Paula Spencer

Paula Spencer

Summary

When we first met Paula Spencer - in The Woman Who Walked into Doors - she was thirty-nine, recently widowed, an alcoholic struggling to hold her family together.

Paula Spencer begins on the eve of Paula's forty-ninth birthday. She hasn't had a drink for four months and five days. Her youngest children, Jack and Leanne, are still living with her. They're grand kids, but she worries about Leanne.

Paula still works as a cleaner, but all the others doing the job now seem to come from Eastern Europe, and the checkout girls in the supermarket are Nigerian. You can get a cappuccino in the café, and her sister Carmel is thinking of buying a holiday home in Bulgaria. Paula's got four grandchildren now; two of them are called Marcus and Sapphire.

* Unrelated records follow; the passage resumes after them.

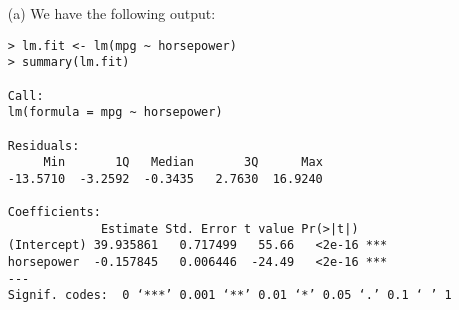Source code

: 
\begin{itemize}
    \item[(a)] We have the following output:
        \scriptsize\begin{verbatim}
> lm.fit <- lm(mpg ~ horsepower)
> summary(lm.fit)

Call:
lm(formula = mpg ~ horsepower)

Residuals:
     Min       1Q   Median       3Q      Max 
-13.5710  -3.2592  -0.3435   2.7630  16.9240 

Coefficients:
             Estimate Std. Error t value Pr(>|t|)    
(Intercept) 39.935861   0.717499   55.66   <2e-16 ***
horsepower  -0.157845   0.006446  -24.49   <2e-16 ***
---
Signif. codes:  0 ‘***’ 0.001 ‘**’ 0.01 ‘*’ 0.05 ‘.’ 0.1 ‘ ’ 1


\end{verbatim}
\end{itemize}
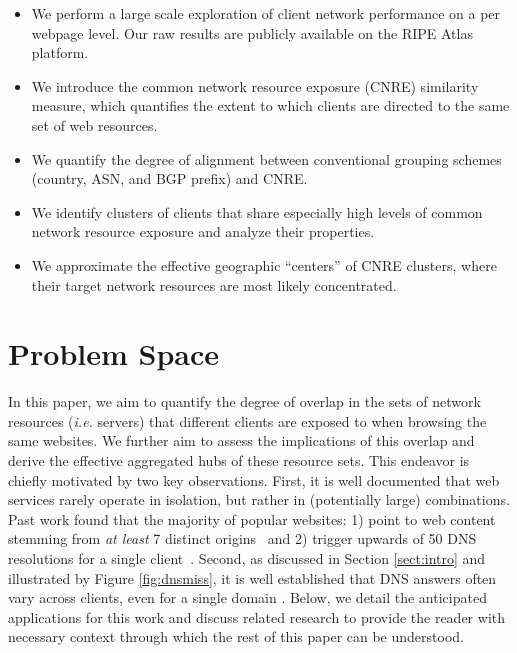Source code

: \begin{itemize}%
    \item We perform a large scale exploration of client network performance on a per webpage level. Our
        raw results are publicly available on the RIPE Atlas platform.
    \item We introduce the common network resource exposure (CNRE) similarity
        measure, which quantifies the extent to which clients are directed to
        the same set of web resources.
    \item  We quantify the degree of alignment between conventional grouping schemes (country, ASN, and BGP prefix)
        and CNRE.
    \item We identify clusters of clients that share especially high levels of
        common network resource exposure and analyze their properties.
    \item We approximate the effective geographic ``centers'' of CNRE clusters,
        where their target network resources are most likely concentrated.
\end{itemize}

\section{Problem Space} \label{skyspace}

In this paper, we aim to quantify the degree of overlap in the sets of network
resources (\emph{i.e.} servers) that different clients are exposed to when
browsing the same websites. We further aim to assess the implications of this
overlap and derive the effective aggregated hubs of these resource sets. This endeavor is chiefly motivated by two key
observations. First, it is well documented that web services rarely operate in
isolation, but rather in (potentially large) combinations. Past work found that the
majority of popular websites: 1) point to web content stemming from \emph{at least}
7 distinct origins~\cite{butkiewicz2011} and 2) trigger upwards of 50 DNS
resolutions for a single client~\cite{dnssly}. Second, as discussed in
Section \ref{sect:intro} and illustrated by Figure \ref{fig:dnsmiss}, it is well
established that DNS answers often vary across clients, even for a single domain
\cite{ecs15sigcomm,Calder2013,benchaita2016stability,exploringedns,warrior2017drongo}.
Below, we detail the anticipated applications for this work and discuss related
research to provide the reader with necessary context through which the rest of
this paper can be understood.

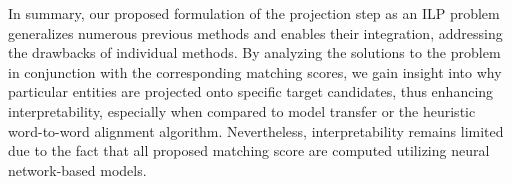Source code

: In summary, our proposed formulation of the projection step as an ILP problem generalizes numerous
previous methods and enables their integration, addressing the drawbacks of individual methods.
By analyzing the solutions to the problem in conjunction with the corresponding matching scores,
we gain insight into why particular entities are projected onto specific target candidates, thus
enhancing interpretability, especially when compared to model transfer or the heuristic word-to-word
alignment algorithm. Nevertheless, interpretability remains limited due to the fact that all
proposed matching score are computed utilizing neural network-based models.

Reviewing The Woman Who Walked into Doors, Mary Gordon wrote: 'It is the triumph of this novel that Mr Doyle - entirely without condescension - shows the inner life of this battered house-cleaner to be the same stuff as that of the heroes of the great novels of Europe.' Her words hold true for this new novel. Paula Spencer is brave, tenacious and very funny. The novel that bears her name is another triumph for Roddy Doyle.

Reviews

  • The author's sentences reflect the tiny triumphs that mark Paula's life as she gets through each day without alcohol. They work particularly well on audio and the Irish narrator brings the listener right into the minutiae of Paula's life as she struggles to regain all she has lost, most poignantly, the love of her alienated children.
    Observer

About the author

Roddy Doyle

Roddy Doyle was born in Dublin in 1958. He is the author of twelve acclaimed novels including The Commitments, The Snapper, The Van and Smile, two collections of short stories, and Rory & Ita, a memoir about his parents. He won the Booker Prize in 1993 for Paddy Clarke Ha Ha Ha.